_What you have to do_:
Once the line with "class CommentsController <" is found in the data, output it and each following line exactly, up to and including the line with "Execute your sweeper", and nothing before or after.

Stored data entries
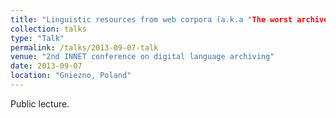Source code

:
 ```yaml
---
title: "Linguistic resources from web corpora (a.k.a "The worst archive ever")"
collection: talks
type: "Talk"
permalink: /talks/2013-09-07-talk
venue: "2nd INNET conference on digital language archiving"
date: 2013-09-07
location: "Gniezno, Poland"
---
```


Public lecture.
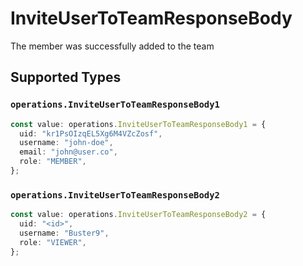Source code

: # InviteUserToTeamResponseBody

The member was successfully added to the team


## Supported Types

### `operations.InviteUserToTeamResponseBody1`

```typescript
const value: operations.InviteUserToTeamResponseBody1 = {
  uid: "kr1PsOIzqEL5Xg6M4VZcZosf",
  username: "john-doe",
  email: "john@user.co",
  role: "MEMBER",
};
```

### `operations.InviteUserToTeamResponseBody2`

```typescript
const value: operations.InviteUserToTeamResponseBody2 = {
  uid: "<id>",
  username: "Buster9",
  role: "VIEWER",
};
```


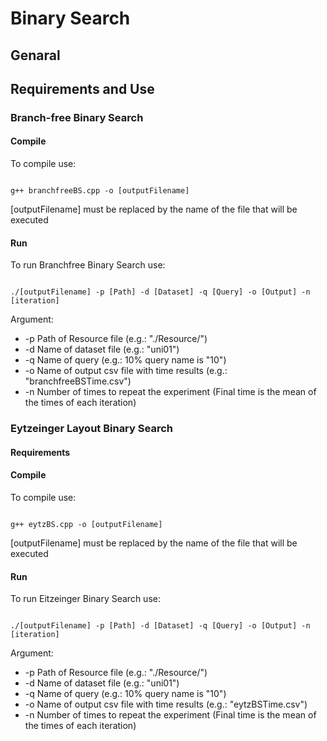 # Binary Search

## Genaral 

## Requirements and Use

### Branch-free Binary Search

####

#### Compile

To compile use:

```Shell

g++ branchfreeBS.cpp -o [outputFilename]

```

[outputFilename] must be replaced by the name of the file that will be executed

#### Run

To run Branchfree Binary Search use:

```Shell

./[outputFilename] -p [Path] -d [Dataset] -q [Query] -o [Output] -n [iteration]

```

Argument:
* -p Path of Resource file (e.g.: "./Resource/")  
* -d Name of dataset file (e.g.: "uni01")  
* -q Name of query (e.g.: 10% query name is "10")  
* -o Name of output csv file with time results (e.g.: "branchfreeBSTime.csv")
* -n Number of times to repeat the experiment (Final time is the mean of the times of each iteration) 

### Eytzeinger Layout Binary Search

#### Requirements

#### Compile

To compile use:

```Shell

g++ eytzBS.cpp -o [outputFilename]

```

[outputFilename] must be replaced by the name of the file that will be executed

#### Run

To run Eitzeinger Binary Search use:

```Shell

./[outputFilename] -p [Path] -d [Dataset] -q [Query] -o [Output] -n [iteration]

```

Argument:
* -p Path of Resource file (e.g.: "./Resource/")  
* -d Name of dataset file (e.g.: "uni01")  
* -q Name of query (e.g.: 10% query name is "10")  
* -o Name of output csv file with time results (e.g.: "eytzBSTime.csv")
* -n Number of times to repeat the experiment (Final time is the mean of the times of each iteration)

---

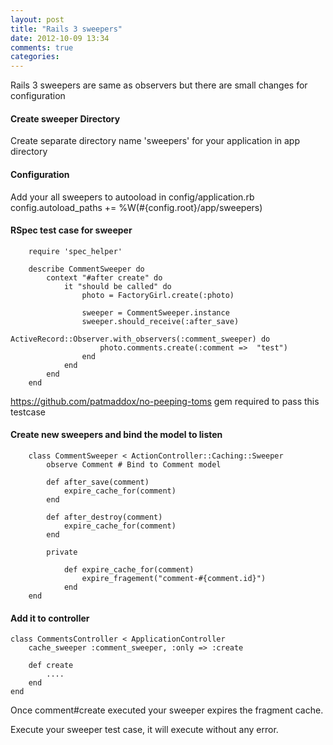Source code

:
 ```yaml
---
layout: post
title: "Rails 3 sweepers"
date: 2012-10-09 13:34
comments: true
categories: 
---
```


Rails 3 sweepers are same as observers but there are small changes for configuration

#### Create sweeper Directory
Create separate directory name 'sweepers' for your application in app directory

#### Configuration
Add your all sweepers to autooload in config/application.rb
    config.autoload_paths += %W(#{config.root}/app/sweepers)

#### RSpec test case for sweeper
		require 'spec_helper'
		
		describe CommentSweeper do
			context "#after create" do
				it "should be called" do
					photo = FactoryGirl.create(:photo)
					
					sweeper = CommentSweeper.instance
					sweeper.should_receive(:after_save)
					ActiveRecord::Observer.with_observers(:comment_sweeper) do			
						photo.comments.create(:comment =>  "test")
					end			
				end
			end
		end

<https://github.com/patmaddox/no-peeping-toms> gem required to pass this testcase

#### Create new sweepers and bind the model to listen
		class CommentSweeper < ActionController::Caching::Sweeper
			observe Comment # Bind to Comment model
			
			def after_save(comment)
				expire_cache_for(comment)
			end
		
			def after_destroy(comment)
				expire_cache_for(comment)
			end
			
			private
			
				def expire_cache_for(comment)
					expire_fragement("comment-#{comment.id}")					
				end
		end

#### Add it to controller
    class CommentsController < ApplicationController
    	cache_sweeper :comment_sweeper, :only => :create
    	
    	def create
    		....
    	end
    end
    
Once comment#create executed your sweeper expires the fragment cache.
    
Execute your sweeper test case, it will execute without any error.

_Response_:
    class CommentsController < ApplicationController
    	cache_sweeper :comment_sweeper, :only => :create
    	
    	def create
    		....
    	end
    end
    
Once comment#create executed your sweeper expires the fragment cache.
    
Execute your sweeper test case, it will execute without any error.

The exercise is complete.